Canadian fintech Nuvei will launch crypto-friendly debit cards across Europe, using its subsidiary Simplex. SimpIex was acquired by the Canadian fintech company back in May in a $250 million cash deal. The company’s infrastructure allows customers to buy and sell crypto using debit cards. Nuvei will leverage its Visa Principal Membership to allow its clients to spend the funds from crypto sales in any place accepting Visa cards
Nuvei’s Chair and CEO, Philip Fayer, comments: “The branded Visa debit card is a huge asset to our partners and their users, enabling the immediate and seamless spending of crypto earnings. With this program, Visa has played a vital role in expanding the crypto ecosystem by closing the gap between traditional finance and crypto.”
Reuters reported today that Singapore Telecommunications (Singtel) faces $216 million in tax exposure, interest, and penalties, after its defeat in court.

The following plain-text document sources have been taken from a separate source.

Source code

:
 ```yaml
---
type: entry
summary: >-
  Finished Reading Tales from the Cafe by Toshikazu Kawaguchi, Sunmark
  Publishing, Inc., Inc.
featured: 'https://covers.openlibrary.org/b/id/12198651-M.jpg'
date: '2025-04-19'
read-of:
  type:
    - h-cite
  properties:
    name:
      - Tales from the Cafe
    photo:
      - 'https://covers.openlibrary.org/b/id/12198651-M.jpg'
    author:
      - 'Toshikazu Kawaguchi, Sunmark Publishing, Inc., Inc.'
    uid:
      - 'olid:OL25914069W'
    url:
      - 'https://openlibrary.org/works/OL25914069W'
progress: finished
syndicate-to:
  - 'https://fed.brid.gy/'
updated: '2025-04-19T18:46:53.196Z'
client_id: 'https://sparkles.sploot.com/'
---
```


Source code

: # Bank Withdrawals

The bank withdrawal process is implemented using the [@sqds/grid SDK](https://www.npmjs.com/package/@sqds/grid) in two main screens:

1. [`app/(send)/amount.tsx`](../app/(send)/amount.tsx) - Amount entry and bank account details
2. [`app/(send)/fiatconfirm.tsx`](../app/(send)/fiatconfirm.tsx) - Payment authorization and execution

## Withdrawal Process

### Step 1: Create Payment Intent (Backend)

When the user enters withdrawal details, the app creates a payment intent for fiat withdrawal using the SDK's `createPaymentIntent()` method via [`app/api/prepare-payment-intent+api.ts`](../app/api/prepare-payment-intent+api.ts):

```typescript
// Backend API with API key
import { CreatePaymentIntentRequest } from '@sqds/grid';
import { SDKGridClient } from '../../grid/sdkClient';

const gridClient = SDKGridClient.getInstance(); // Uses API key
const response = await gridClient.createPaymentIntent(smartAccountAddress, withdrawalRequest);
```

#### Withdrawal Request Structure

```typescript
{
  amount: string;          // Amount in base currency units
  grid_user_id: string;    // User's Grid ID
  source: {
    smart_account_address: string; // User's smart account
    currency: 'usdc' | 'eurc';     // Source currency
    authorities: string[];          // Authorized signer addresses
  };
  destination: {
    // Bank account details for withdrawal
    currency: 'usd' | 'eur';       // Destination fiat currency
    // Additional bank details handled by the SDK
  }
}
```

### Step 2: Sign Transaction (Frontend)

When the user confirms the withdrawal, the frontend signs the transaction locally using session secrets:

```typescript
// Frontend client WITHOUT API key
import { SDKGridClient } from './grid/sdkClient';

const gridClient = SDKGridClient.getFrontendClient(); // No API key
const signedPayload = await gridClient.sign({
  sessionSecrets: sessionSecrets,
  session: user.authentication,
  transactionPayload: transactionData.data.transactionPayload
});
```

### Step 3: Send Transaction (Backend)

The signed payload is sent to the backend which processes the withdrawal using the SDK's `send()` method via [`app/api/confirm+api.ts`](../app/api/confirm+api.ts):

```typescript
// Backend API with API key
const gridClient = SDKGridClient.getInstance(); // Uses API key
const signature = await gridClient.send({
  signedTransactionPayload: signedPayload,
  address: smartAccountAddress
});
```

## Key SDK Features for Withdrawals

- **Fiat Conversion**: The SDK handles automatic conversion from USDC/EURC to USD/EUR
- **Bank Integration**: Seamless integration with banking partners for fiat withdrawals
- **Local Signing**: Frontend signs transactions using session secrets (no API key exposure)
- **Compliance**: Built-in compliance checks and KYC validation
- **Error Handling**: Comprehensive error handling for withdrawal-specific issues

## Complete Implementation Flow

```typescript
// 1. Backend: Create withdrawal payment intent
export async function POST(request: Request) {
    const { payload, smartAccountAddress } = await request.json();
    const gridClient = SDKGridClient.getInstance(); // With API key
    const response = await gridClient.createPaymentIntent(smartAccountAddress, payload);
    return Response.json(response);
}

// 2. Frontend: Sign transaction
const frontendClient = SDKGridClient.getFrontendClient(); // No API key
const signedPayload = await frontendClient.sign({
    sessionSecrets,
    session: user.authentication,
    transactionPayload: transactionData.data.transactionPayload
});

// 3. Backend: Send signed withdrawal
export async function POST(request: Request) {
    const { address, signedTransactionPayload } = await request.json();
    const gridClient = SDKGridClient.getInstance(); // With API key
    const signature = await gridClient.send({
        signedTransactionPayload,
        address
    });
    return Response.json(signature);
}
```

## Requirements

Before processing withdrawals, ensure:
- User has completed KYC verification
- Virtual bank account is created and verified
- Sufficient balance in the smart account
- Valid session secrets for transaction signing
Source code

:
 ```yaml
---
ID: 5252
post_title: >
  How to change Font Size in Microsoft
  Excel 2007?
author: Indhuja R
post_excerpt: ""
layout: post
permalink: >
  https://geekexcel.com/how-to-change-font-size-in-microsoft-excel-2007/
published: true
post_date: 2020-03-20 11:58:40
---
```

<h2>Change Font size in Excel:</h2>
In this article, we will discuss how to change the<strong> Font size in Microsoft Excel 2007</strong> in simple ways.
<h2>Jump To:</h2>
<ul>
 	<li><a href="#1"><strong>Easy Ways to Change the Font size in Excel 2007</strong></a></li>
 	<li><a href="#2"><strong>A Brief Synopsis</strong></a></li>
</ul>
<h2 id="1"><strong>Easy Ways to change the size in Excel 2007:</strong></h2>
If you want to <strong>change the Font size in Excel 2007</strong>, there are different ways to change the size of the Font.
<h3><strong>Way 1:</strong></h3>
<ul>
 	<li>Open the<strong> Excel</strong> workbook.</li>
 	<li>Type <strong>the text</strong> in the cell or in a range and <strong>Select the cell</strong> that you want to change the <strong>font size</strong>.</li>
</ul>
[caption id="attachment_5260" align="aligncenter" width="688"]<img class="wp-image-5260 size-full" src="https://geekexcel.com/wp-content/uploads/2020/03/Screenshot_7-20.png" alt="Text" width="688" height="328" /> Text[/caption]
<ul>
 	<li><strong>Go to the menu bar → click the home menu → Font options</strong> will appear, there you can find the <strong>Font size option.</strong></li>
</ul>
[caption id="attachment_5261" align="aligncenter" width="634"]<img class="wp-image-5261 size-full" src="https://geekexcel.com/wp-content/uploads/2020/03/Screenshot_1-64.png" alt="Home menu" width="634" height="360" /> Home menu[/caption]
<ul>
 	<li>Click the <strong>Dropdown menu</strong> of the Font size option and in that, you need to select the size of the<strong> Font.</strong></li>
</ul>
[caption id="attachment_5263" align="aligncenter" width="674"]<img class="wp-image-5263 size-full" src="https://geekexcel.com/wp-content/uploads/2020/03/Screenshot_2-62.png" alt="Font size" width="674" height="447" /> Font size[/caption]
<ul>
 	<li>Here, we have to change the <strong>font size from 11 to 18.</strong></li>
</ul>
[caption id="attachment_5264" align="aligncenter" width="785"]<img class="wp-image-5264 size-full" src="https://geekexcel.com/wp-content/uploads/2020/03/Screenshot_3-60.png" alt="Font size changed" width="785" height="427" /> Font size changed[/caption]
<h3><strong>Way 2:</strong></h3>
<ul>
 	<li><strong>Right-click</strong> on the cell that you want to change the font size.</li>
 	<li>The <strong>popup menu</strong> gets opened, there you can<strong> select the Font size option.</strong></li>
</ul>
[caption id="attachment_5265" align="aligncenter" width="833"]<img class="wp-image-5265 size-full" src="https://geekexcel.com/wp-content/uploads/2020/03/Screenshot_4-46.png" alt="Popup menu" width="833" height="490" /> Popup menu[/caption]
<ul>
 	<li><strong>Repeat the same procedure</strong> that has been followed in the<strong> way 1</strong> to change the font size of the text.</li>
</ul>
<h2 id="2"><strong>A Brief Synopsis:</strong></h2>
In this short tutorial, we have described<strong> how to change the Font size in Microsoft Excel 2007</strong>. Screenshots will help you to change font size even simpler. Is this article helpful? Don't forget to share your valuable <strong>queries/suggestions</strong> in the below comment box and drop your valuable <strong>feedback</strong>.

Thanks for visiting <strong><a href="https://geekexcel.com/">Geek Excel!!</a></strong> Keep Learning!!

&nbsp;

An Australian court decided to dismiss Singapore telecom’s appeal that was raised after an assessment by the Australian taxation office.
Singtel commented on the verdict on Sunday, describing it as an “unfavorable judgment” from the Federal Court of Australia.”The Singtel Group will consider the details of the judgment, explore available options, and determine the next steps. If the above tax exposures are assessed to be probable, provisions shall be made in the accounts,” Singtel said in the statement.
On Friday, the Federal Communications Commission (FCC) decided that four telecoms will have to pay a $6 million settlement in regards to the investigation into 911 rules compliance. The investigation started after an outage that occurred back in June 2020 and lasted for over 12 hours. The outage led to more than 20 thousand 911 calls that did not go through.
Lumen will pay the biggest chunk of the settlement, $3.8 million, with Intrado paying $1.75 million, AT&T $460,000, and Verizon $274,000
“The most important phone call you ever make may be a call to 911,” said FCC Chairwoman Jessica Rosenworcel. “It’s vital that phone companies prevent these outages wherever possible and provide prompt and sufficient notification to 911 call centers when they do occur.”
French startup Implicity that also has a headquarters in the US has just been granted FDA approval for its AI software. The algorithm was designed by Implicity analysis ECG data, aiming to spot signs of atrial fibrillation or other anomalies with very high accuracy. Moreover, based on an October study, the company’s algorithm is significantly more effective than other ICMs. It analyzed over 2800 arrhythmia alerts from 370 devices and ended up classifying over half of those instances as false positives. At the same time, the algorithm has 99% sensitivity in spotting true positive cases.
“The true promise of remote monitoring is that we can see patients who need to be seen earlier. Even if the patient is not experiencing a symptom, we can detect their condition and let them know they need to be seen,” said Niraj Varma, M.D., Ph.D., one of the study’s authors and a consultant electrophysiologist at the Cleveland Clinic. “Implicity’s innovative solutions will enable us to direct our attention to clinically actionable data better so we can do just that.